Movido por esse propósito apresentei nesse texto a superfície da cidade como um suporte e mediação para as vozes sociais que constituem a experiência urbana. A cidade, constructo histórico e humano, é atravessada por matérias que se acumulam em seus muros e que a fazem ter múltiplos significados e agentes. Por vezes, naquilo que não se pretende importante, interpelações são realizadas e respondidas. “Algumas letras do alfabeto”, “alguns símbolos convencionais” e “algumas cifras” configuram algumas aberturas passageiras para a vida urbana.
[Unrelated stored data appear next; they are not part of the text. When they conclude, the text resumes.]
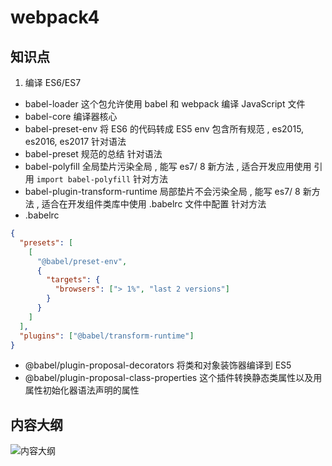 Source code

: ﻿# webpack4

## 知识点

1. 编译 ES6/ES7

- babel-loader
  这个包允许使用 babel 和 webpack 编译 JavaScript 文件
- babel-core
  编译器核心
- babel-preset-env
  将 ES6 的代码转成 ES5
  env 包含所有规范 , es2015, es2016, es2017
  针对语法
- babel-preset
  规范的总结
  针对语法
- babel-polyfill
  全局垫片污染全局 , 能写 es7/ 8 新方法 , 适合开发应用使用
  引用 `import babel-polyfill`
  针对方法
- babel-plugin-transform-runtime
  局部垫片不会污染全局 , 能写 es7/ 8 新方法 , 适合在开发组件类库中使用 .babelrc 文件中配置
  针对方法
- .babelrc

```json
{
  "presets": [
    [
      "@babel/preset-env",
      {
        "targets": {
          "browsers": ["> 1%", "last 2 versions"]
        }
      }
    ]
  ],
  "plugins": ["@babel/transform-runtime"]
}
```

- @babel/plugin-proposal-decorators
  将类和对象装饰器编译到 ES5
- @babel/plugin-proposal-class-properties
  这个插件转换静态类属性以及用属性初始化器语法声明的属性

## 内容大纲

![内容大纲](https://i.loli.net/2019/04/05/5ca6425c16974.jpeg)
Basta olhar (com o barulho de tráfego por trás) para esgotar o lugar e, assim, reconstruir ou contranarrar as figurações da vida social.
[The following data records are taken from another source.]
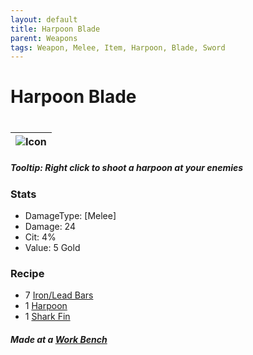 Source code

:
 ```yaml
---
layout: default
title: Harpoon Blade 
parent: Weapons
tags: Weapon, Melee, Item, Harpoon, Blade, Sword
---
```


# Harpoon Blade
#
| ![Icon](https://raw.githubusercontent.com/RickLugtigheid/SupernovaMod/main/Items/Weapons/PreHardmode/HarpoonBlade.png) |
| ------ |

##### Tooltip: *Right click to shoot a harpoon at your enemies*

### Stats
- DamageType: [Melee]
- Damage: 24
- Cit: 4%
- Value: 5 Gold

### Recipe
- 7 [Iron/Lead Bars](https://terraria.gamepedia.com/Iron_Bar)
- 1 [Harpoon](https://terraria.gamepedia.com/Harpoon)
- 1 [Shark Fin](https://terraria.gamepedia.com/Shark_Fin)

##### Made at a [Work Bench](https://terraria.gamepedia.com/Work_Benches)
Referências: ROCHA, A. L. C.; ECKERT, C. 2013. (orgs). Etnografia de Rua. Estudos de Antropologia Urbana. Porto Alegre: Editora da UFRGS. SILVA, R. L. 2016. “Prefácio: Experiência do inútil, enfim”. In: PEREC, G. Tentativa de esgotamento de um local em Paris. São Paulo: Gustavo Gili. pp. 7–10. PEREC, G. 2016. Tentativa de esgotamento de um local em Paris. São Paulo: Gustavo Gili.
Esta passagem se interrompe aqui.